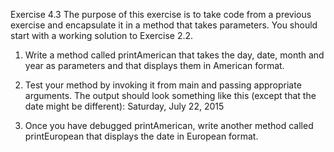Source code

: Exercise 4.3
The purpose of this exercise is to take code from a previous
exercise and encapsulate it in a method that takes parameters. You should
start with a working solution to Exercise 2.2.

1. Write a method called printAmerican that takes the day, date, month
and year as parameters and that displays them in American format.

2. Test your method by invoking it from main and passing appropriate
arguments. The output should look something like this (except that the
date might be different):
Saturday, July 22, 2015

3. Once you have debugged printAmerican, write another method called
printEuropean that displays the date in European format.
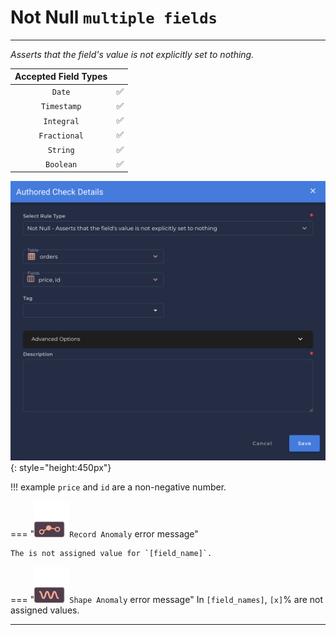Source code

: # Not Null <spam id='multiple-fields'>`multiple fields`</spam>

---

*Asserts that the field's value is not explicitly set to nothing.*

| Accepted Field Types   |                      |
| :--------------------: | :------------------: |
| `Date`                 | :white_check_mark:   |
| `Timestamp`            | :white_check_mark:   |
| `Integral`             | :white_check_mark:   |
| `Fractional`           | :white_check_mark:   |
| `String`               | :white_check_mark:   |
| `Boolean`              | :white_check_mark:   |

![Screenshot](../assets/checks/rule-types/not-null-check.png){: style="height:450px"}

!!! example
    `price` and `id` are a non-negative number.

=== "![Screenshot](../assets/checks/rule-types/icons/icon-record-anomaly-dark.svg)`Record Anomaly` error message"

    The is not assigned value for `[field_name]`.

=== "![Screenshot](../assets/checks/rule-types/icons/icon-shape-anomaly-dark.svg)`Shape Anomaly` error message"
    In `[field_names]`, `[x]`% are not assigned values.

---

──────────────────────────────

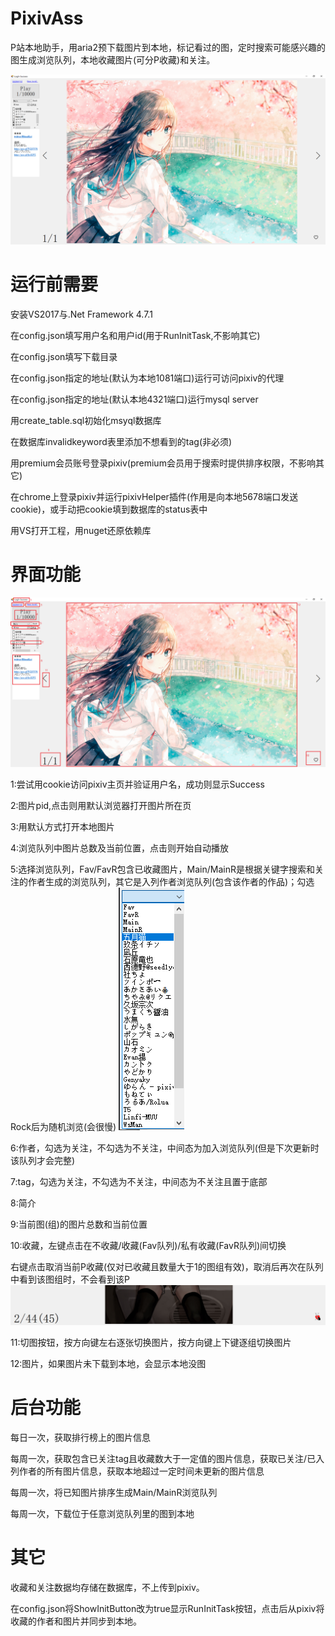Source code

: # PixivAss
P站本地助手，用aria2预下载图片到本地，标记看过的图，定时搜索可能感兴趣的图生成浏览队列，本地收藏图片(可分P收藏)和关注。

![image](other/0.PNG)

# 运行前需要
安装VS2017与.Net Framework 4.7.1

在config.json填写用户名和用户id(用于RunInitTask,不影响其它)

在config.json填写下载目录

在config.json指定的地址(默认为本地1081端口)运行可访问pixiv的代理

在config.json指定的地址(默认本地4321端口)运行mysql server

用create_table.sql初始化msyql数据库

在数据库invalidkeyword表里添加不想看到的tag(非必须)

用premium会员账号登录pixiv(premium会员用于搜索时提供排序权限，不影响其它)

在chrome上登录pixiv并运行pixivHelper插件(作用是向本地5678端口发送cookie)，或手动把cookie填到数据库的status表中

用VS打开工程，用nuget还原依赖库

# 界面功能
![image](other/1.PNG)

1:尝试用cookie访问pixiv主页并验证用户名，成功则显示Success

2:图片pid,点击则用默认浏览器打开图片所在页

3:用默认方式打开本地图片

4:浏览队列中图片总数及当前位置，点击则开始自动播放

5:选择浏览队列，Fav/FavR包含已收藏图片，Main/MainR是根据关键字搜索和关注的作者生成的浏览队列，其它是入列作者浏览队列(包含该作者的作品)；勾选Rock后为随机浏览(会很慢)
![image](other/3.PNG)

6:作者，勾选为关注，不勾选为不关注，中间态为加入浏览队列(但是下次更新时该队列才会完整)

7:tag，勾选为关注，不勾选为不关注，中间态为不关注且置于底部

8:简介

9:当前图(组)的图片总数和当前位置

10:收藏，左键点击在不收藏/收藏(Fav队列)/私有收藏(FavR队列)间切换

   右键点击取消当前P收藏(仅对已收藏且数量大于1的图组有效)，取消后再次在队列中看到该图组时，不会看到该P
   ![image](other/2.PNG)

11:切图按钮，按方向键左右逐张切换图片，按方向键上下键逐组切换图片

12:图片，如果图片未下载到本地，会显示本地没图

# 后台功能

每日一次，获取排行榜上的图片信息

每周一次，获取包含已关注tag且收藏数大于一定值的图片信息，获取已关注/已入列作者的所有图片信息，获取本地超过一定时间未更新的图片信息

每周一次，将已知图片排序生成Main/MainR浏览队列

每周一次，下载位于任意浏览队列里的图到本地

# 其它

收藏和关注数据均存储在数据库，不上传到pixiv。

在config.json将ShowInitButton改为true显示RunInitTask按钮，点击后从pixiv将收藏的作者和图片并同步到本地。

──────────────────────────────

Based on the records above, count the lines in which "icons" occurs and provide only the number.

● ANSWER BOX: 2